What you are asked to do: Your copy of the lines below must match them exactly and contain no images.

Materials provided:

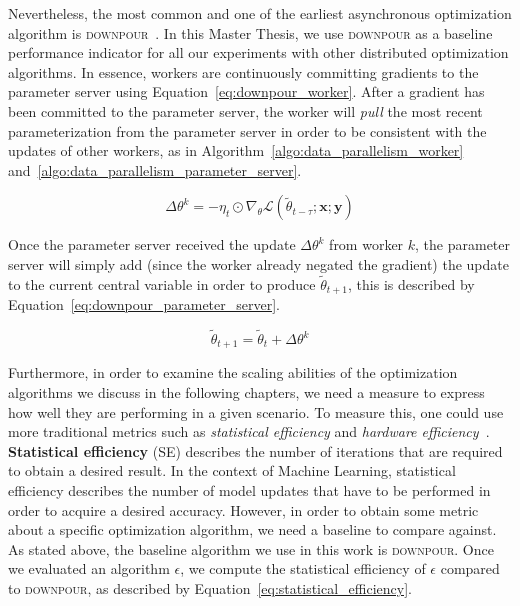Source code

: Nevertheless, the most common and one of the earliest asynchronous optimization algorithm is \textsc{downpour}~\cite{dean2012large}. In this Master Thesis, we use \textsc{downpour} as a baseline performance indicator for all our experiments with other distributed optimization algorithms. In essence, workers are continuously committing gradients to the parameter server using Equation~\ref{eq:downpour_worker}. After a gradient has been committed to the parameter server, the worker will \emph{pull} the most recent parameterization from the parameter server in order to be consistent with the updates of other workers, as in Algorithm~\ref{algo:data_parallelism_worker} and~\ref{algo:data_parallelism_parameter_server}.

\begin{equation}
  \label{eq:downpour_worker}
  \Delta \theta^k = - \eta_t \odot \nabla_\theta \mathcal{L}(\tilde{\theta}_{t-\tau};\textbf{x};\textbf{y})
\end{equation}

\newpage

Once the parameter server received the update $\Delta\theta^k$ from worker $k$, the parameter server will simply add (since the worker already negated the gradient) the update to the current central variable in order to produce $\tilde{\theta}_{t+1}$, this is described by Equation~\ref{eq:downpour_parameter_server}.

\begin{equation}
  \label{eq:downpour_parameter_server}
  \tilde{\theta}_{t+1} = \tilde{\theta}_t + \Delta \theta^k
\end{equation}

Furthermore, in order to examine the scaling abilities of the optimization algorithms we discuss in the following chapters, we need a measure to express how well they are performing in a given scenario. To measure this, one could use more traditional metrics such as \emph{statistical efficiency} and \emph{hardware efficiency}~\cite{hadjis2016omnivore, implicitmomentum}.\\

\textbf{Statistical efficiency} (SE) describes the number of iterations that are required to obtain a desired result. In the context of Machine Learning, statistical efficiency describes the number of model updates that have to be performed in order to acquire a desired accuracy. However, in order to obtain some metric about a specific optimization algorithm, we need a baseline to compare against. As stated above, the baseline algorithm we use in this work is \textsc{downpour}. Once we evaluated an algorithm $\epsilon$, we compute the statistical efficiency of $\epsilon$ compared to \textsc{downpour}, as described by Equation~\ref{eq:statistical_efficiency}.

Solution to this problem:
Source code

: Nevertheless, the most common and one of the earliest asynchronous optimization algorithm is \textsc{downpour}~\cite{dean2012large}. In this Master Thesis, we use \textsc{downpour} as a baseline performance indicator for all our experiments with other distributed optimization algorithms. In essence, workers are continuously committing gradients to the parameter server using Equation~\ref{eq:downpour_worker}. After a gradient has been committed to the parameter server, the worker will \emph{pull} the most recent parameterization from the parameter server in order to be consistent with the updates of other workers, as in Algorithm~\ref{algo:data_parallelism_worker} and~\ref{algo:data_parallelism_parameter_server}.

\begin{equation}
  \label{eq:downpour_worker}
  \Delta \theta^k = - \eta_t \odot \nabla_\theta \mathcal{L}(\tilde{\theta}_{t-\tau};\textbf{x};\textbf{y})
\end{equation}

\newpage

Once the parameter server received the update $\Delta\theta^k$ from worker $k$, the parameter server will simply add (since the worker already negated the gradient) the update to the current central variable in order to produce $\tilde{\theta}_{t+1}$, this is described by Equation~\ref{eq:downpour_parameter_server}.

\begin{equation}
  \label{eq:downpour_parameter_server}
  \tilde{\theta}_{t+1} = \tilde{\theta}_t + \Delta \theta^k
\end{equation}

Furthermore, in order to examine the scaling abilities of the optimization algorithms we discuss in the following chapters, we need a measure to express how well they are performing in a given scenario. To measure this, one could use more traditional metrics such as \emph{statistical efficiency} and \emph{hardware efficiency}~\cite{hadjis2016omnivore, implicitmomentum}.\\

\textbf{Statistical efficiency} (SE) describes the number of iterations that are required to obtain a desired result. In the context of Machine Learning, statistical efficiency describes the number of model updates that have to be performed in order to acquire a desired accuracy. However, in order to obtain some metric about a specific optimization algorithm, we need a baseline to compare against. As stated above, the baseline algorithm we use in this work is \textsc{downpour}. Once we evaluated an algorithm $\epsilon$, we compute the statistical efficiency of $\epsilon$ compared to \textsc{downpour}, as described by Equation~\ref{eq:statistical_efficiency}.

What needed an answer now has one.